À contre-courant de la photographie de rue d’un Walker Evans ou d’une Vivian Maier, Tina Barney (née en 1945 à New York dans une famille de banquiers) a photographié des familles bourgeoises de la côte Est des États-Unis, entre New York et la Nouvelle-Angleterre. Une communauté blanche, en bonne santé physique et financière, photographiée dans ses intérieurs cossus ou dans ses lieux de villégiature, entre déjeuners en famille, anniversaires, mariages, baptêmes, réceptions et barbecues dans le jardin.
« Ce monde est le mien », justifie Tina Barney présente lors du vernissage de son exposition au Jeu de Paume, vêtue ce jour-là d’un pantalon et de baskets grises, loin des tenues chics et guindées de ses modèles. Et comme le faisait Jacques-Henri Lartigue, elle se plait à en saisir les moments de vie, à le documenter. Sans jugement, ni ironie, ni cynisme. S’efforçant d’être aussi impartiale que possible, fidèle à la réalité, suivant en cela l’exemple d’un de ses grands inspirateurs, le photographe allemand August Sander, un siècle auparavant.
Car la photographie, découverte dans son enfance, à la fois avec les clichés de mannequinat de sa mère Lilian Fox, et avec ceux de son grand-père maternel, amateur assidu, est selon elle : « la seule façon de s’interroger sur soi-même ou sur l’histoire de sa vie ».
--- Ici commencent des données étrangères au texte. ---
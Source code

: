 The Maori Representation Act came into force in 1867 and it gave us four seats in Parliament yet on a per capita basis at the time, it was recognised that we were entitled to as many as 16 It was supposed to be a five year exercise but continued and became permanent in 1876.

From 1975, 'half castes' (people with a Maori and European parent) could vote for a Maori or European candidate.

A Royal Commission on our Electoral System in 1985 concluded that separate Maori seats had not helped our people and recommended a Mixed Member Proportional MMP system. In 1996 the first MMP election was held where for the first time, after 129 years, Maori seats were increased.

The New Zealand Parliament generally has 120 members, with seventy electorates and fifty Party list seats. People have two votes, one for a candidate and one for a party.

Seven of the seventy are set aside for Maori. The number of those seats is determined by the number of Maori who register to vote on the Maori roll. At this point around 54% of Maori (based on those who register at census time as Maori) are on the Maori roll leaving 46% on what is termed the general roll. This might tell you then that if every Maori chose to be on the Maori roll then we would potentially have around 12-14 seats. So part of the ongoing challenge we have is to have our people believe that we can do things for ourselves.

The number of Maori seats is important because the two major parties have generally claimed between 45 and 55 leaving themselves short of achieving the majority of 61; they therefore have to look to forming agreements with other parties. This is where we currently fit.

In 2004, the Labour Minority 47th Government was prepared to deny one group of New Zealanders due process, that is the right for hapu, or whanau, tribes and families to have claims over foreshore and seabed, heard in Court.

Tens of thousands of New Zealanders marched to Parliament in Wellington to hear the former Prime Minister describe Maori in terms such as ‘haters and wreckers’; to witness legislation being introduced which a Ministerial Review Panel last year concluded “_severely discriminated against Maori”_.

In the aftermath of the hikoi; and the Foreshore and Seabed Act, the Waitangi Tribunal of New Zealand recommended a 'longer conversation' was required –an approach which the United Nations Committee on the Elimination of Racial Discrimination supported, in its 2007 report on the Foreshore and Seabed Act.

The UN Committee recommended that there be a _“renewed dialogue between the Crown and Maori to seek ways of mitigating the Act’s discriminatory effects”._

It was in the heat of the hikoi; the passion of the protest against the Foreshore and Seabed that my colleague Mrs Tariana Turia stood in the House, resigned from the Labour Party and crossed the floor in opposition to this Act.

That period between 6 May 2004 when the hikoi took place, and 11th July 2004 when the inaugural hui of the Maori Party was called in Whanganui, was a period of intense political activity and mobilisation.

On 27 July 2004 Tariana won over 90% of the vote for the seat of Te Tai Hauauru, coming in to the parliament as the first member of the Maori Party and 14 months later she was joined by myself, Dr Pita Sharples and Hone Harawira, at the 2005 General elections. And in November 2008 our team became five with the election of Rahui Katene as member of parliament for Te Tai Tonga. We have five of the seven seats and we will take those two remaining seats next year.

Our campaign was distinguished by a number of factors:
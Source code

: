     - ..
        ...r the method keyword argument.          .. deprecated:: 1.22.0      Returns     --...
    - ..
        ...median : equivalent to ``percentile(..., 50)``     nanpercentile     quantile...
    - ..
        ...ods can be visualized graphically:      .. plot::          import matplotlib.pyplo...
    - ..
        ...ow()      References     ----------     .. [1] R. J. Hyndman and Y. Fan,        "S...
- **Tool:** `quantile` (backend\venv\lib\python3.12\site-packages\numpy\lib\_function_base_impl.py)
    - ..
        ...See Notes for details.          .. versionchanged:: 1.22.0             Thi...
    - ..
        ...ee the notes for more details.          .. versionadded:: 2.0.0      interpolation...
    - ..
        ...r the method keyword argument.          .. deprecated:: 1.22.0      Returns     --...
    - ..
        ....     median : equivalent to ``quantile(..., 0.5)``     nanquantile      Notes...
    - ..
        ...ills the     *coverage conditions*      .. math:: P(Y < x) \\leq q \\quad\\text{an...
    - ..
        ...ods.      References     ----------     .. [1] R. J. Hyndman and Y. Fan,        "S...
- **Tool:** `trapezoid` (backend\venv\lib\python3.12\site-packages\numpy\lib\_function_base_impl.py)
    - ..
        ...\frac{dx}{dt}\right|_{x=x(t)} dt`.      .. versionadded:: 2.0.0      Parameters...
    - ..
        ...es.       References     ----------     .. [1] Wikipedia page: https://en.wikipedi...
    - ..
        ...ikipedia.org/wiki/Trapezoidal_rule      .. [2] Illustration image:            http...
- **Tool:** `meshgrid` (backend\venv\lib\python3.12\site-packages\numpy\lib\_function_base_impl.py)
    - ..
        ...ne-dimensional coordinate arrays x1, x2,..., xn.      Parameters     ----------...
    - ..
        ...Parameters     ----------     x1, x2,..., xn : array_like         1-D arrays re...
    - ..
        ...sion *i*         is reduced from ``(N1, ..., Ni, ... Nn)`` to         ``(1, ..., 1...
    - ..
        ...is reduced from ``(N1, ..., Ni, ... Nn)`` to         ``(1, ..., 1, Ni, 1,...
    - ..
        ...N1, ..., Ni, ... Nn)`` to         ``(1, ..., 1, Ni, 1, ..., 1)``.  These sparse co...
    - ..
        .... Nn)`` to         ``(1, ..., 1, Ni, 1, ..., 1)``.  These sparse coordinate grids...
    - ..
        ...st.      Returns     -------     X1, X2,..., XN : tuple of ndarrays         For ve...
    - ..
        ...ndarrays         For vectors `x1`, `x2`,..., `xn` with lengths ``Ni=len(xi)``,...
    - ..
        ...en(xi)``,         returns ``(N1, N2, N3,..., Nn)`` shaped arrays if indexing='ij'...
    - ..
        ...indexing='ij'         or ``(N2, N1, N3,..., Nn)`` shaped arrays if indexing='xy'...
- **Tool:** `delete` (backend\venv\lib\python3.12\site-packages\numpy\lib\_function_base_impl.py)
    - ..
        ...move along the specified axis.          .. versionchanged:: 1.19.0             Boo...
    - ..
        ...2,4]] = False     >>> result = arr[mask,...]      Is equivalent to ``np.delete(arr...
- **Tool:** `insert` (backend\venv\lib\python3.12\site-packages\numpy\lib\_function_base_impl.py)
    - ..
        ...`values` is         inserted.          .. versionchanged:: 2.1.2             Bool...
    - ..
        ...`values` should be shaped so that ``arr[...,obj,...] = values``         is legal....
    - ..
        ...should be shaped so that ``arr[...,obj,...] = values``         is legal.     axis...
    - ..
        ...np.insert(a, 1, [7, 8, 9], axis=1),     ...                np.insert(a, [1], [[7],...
DÉTAILS, COULEURS ET THÉÂTRALITÉ
On sent que Tina Barney s’adonne avec un réel plaisir à saisir cette vie de l’Amérique mondaine des années 1980-90 (et plus tard en Europe dans le même esprit). Mais elle va au-delà du talentueux cliché familial. Trois caractéristiques dominent son travail : le sens du détail, la couleur et la théâtralité de la composition. À l’instar d’un Jeff Wall, elle guide ses figurants pour donner une dimension théâtrale à la composition proche d’une peinture de chevalet (elle a grandi entourée de tableaux). Le grand format (120 x 150 cm) magnifie les détails des textures et des couleurs, souvent dans une surenchère décorative des tapisseries et des objets. « Je veux qu’il soit possible d’approcher l’image. Je veux que chaque objet soit aussi clair et précis que possible afin que le spectateur puisse réellement l’examiner et avoir la sensation d’entrer dans la pièce ». S’y glissent d’amusants clins d’œil stylistiques. Voulus ? « Parfois le hasard », glisse cette photographe à l’œil affuté. Ainsi, ce bibi tout rond de la femme à gauche dans Réception (1985), qui répond à celui de la statuette sous verre et au motif du tableau en arrière-plan. Les bras croisés du père, de son fils, de la statuette primitive...et en arrière, sur le tableau, cette main posée sur le sein (Les Mains, 2002). Ou encore ces mains sur les hanches de la femme en robe noire reproduisant la pose du grand portrait accroché au-dessus d’elle (Nouveau Mexique, 2003).
L’œuvre de Barney est exposé dans les musées du monde entier, notamment au Museum of Modern Art à New York. Sa série sur les familles a donné lieu à plusieurs expositions en Europe, dont aux Rencontres d’Arles en 2003. Centrée sur son travail essentiellement de portraitiste, l’exposition « Family Ties » retrace 40 ans de la carrière de l’artiste et dévoile une sélection de 55 tirages mêlant clichés de ses débuts et productions inédites, œuvres de commande et personnelles et deux films qu’elle a réalisés, jamais montrés au public.